FBI recovers over $2M out of $4.4M ransom paid to Colonial Pipeline hackers
The seizure of funds paid by Colonial Pipeline to the hackers marks the first major victory of a new ransomware Justice Department task force
US' largest fuel pipeline, Colonial Pipeline, was forced to temporarily shut down following a cybersecurity attack on May 7. The Russian hacker group who claimed to have broken into the operator's network had later declared, "Our goal is to make money, and not creating problems for society." Now, the FBI has recovered more than $2M out of the $4.4M in cryptocurrency paid in ransom to these hackers following the attack.
The operation was led by the FBI with the cooperation of the Colonial Pipeline operator. According to an interview given by Colonial Pipeline Co CEO Joseph Blount to The Wall Street Journal last month, the company had complied with the $4.4M ransom demand by the hackers because officials weren't aware of the extent of the intrusion by hackers. The company had notified the FBI and had followed instructions which eventually helped investigators track the payment to a cryptocurrency wallet used by the hackers, known as Darkside, based in Russia.
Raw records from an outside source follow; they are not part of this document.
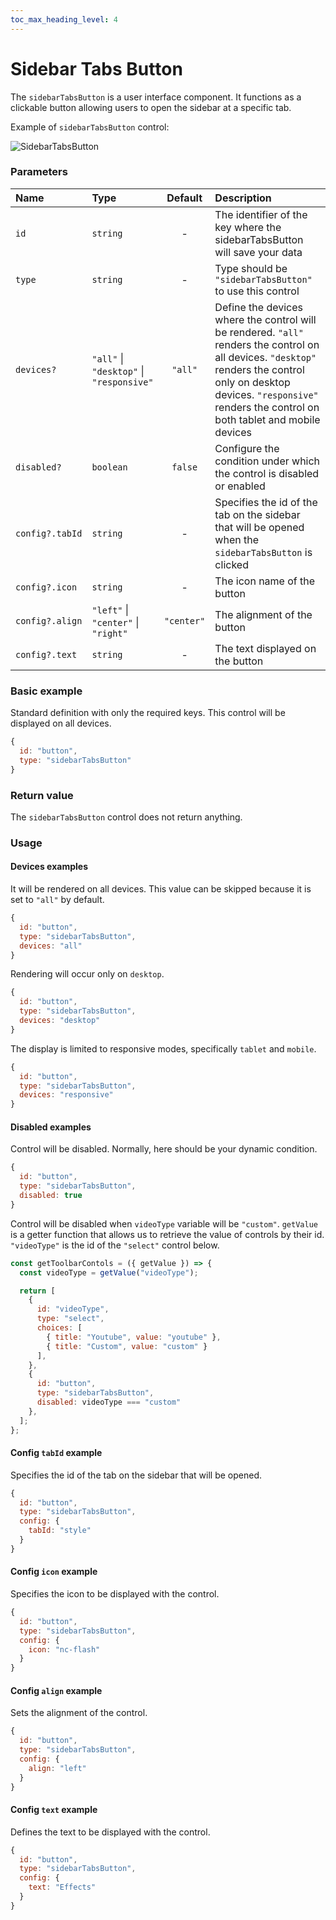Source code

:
 ```yaml
---
toc_max_heading_level: 4
---
```


# Sidebar Tabs Button

The `sidebarTabsButton` is a user interface component. It functions as a clickable button allowing users to open the sidebar at a specific tab.

Example of `sidebarTabsButton` control:

![SidebarTabsButton](/img/ui-controls/sidebarTabsButton.png)

### Parameters

| Name            | Type                                     |  Default   | Description                                                                                                                                                                                                                      |
| :-------------- | :--------------------------------------- | :--------: | :------------------------------------------------------------------------------------------------------------------------------------------------------------------------------------------------------------------------------- |
| `id`            | `string`                                 |     -      | The identifier of the key where the sidebarTabsButton will save your data                                                                                                                                                        |
| `type`          | `string`                                 |     -      | Type should be `"sidebarTabsButton"` to use this control                                                                                                                                                                         |
| `devices?`      | `"all"` \| `"desktop"` \| `"responsive"` |  `"all"`   | Define the devices where the control will be rendered. `"all"` renders the control on all devices. `"desktop"` renders the control only on desktop devices. `"responsive"` renders the control on both tablet and mobile devices |
| `disabled?`     | `boolean`                                |  `false`   | Configure the condition under which the control is disabled or enabled                                                                                                                                                           |
| `config?.tabId` | `string`                                 |     -      | Specifies the id of the tab on the sidebar that will be opened when the `sidebarTabsButton` is clicked                                                                                                                           |
| `config?.icon`  | `string`                                 |     -      | The icon name of the button                                                                                                                                                                                                      |
| `config?.align` | `"left"` \| `"center"` \| `"right"`      | `"center"` | The alignment of the button                                                                                                                                                                                                      |
| `config?.text`  | `string`                                 |     -      | The text displayed on the button                                                                                                                                                                                                 |

### Basic example

Standard definition with only the required keys. This control will be displayed on all devices.

```js
{
  id: "button",
  type: "sidebarTabsButton"
}
```

### Return value

The `sidebarTabsButton` control does not return anything.

### Usage

#### Devices examples

It will be rendered on all devices. This value can be skipped because it is set to `"all"` by default.

```js
{
  id: "button",
  type: "sidebarTabsButton",
  devices: "all"
}
```

Rendering will occur only on `desktop`.

```js
{
  id: "button",
  type: "sidebarTabsButton",
  devices: "desktop"
}
```

The display is limited to responsive modes, specifically `tablet` and `mobile`.

```js
{
  id: "button",
  type: "sidebarTabsButton",
  devices: "responsive"
}
```

#### Disabled examples

Control will be disabled. Normally, here should be your dynamic condition.

```js
{
  id: "button",
  type: "sidebarTabsButton",
  disabled: true
}
```

Control will be disabled when `videoType` variable will be `"custom"`.
`getValue` is a getter function that allows us to retrieve the value of controls by their id.
`"videoType"` is the id of the `"select"` control below.

```js
const getToolbarContols = ({ getValue }) => {
  const videoType = getValue("videoType");

  return [
    {
      id: "videoType",
      type: "select",
      choices: [
        { title: "Youtube", value: "youtube" },
        { title: "Custom", value: "custom" }
      ],
    },
    {
      id: "button",
      type: "sidebarTabsButton",
      disabled: videoType === "custom"
    },
  ];
};
```

#### Config `tabId` example

Specifies the id of the tab on the sidebar that will be opened.

```js
{
  id: "button",
  type: "sidebarTabsButton",
  config: {
    tabId: "style"
  }
}
```

#### Config `icon` example

Specifies the icon to be displayed with the control.

```js
{
  id: "button",
  type: "sidebarTabsButton",
  config: {
    icon: "nc-flash"
  }
}
```

#### Config `align` example

Sets the alignment of the control.

```js
{
  id: "button",
  type: "sidebarTabsButton",
  config: {
    align: "left"
  }
}
```

#### Config `text` example

Defines the text to be displayed with the control.

```js
{
  id: "button",
  type: "sidebarTabsButton",
  config: {
    text: "Effects"
  }
}
```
No comment from the Justice Department was available at the moment on the matter.
Talking about the incident, Deputy National Security Advisor Anne Neuberger told CNN, "The misuse of cryptocurrency is a massive enabler here. That's the way folks get the money out of it. On the rise of anonymity and enhancing cryptocurrencies, the rise of mixer services that essentially launder funds." Neuberger added, "Individual companies feel under pressure, particularly if they haven't done the cybersecurity work, to pay off the ransom and move on, but in the long-term, that's what drives the ongoing ransom (attacks). The more folks get paid the more it drives bigger and bigger ransoms and more and more potential disruption."
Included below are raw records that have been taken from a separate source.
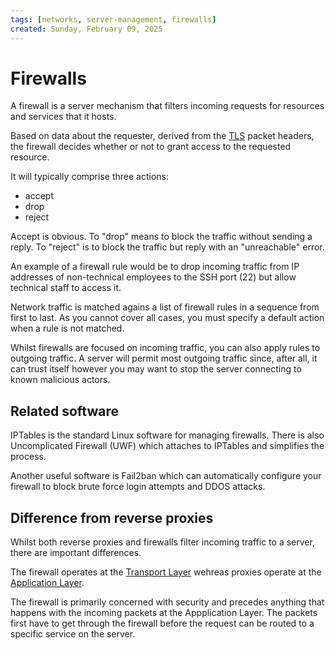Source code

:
 ```yaml
---
tags: [networks, server-management, firewalls]
created: Sunday, February 09, 2025
---
```


# Firewalls

A firewall is a server mechanism that filters incoming requests for resources
and services that it hosts.

Based on data about the requester, derived from the
[TLS](./Transport_Layer_of_Internet_Protocol.md) packet headers, the firewall
decides whether or not to grant access to the requested resource.

It will typically comprise three actions:

- accept
- drop
- reject

Accept is obvious. To "drop" means to block the traffic without sending a reply.
To "reject" is to block the traffic but reply with an "unreachable" error.

An example of a firewall rule would be to drop incoming traffic from IP
addresses of non-technical employees to the SSH port (22) but allow technical
staff to access it.

Network traffic is matched agains a list of firewall rules in a sequence from
first to last. As you cannot cover all cases, you must specify a default action
when a rule is not matched.

Whilst firewalls are focused on incoming traffic, you can also apply rules to
outgoing traffic. A server will permit most outgoing traffic since, after all,
it can trust itself however you may want to stop the server connecting to known
malicious actors.

## Related software

IPTables is the standard Linux software for managing firewalls. There is also
Uncomplicated Firewall (UWF) which attaches to IPTables and simplifies the
process.

Another useful software is Fail2ban which can automatically configure your
firewall to block brute force login attempts and DDOS attacks.

## Difference from reverse proxies

Whilst both reverse proxies and firewalls filter incoming traffic to a server,
there are important differences.

The firewall operates at the
[Transport Layer](./Transport_Layer_of_Internet_Protocol.md) wehreas proxies
operate at the [Application Layer](./Application_Layer_of_Internet_Protocol.md).

The firewall is primarily concerned with security and precedes anything that
happens with the incoming packets at the Appplication Layer. The packets first
have to get through the firewall before the request can be routed to a specific
service on the server.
The seizure of funds paid by Colonial Pipeline to the hackers marks the first major victory of a new ransomware Justice Department task force. “Today we turned the tables on DarkSide,” Deputy Attorney General Lisa Monaco said on June 7. “The Department of Justice has found and recaptured the majority of the ransom” in the wake of last month’s attack, he added.
Following the cybersecurity attack, gas stations from Florida to Atlanta and Virginia had closed their pumps due to a fuel shortage brought on by the attack. A state of emergency was declared by the governor of North Carolina. The pipeline supplies 45 per cent of all the East Coast's fuel needs, including Atlanta's airport — the world's busiest by passenger traffic. The pipeline also serves 90 US military installations and 26 oil refineries.
On May 11, following the attack, DarkSide’s website released a statement addressing the Colonial Pipeline shutdown. DarkSide claimed that the move was not political and they just wanted to make money without causing problems for society. “We are apolitical, we do not participate in geopolitics, do not need to tie us with a defined government and look for our motives,” the statement said. “Our goal is to make money, and not creating problems for society. From today we introduce moderation and check each company that our partners want to encrypt to avoid social consequences in the future.”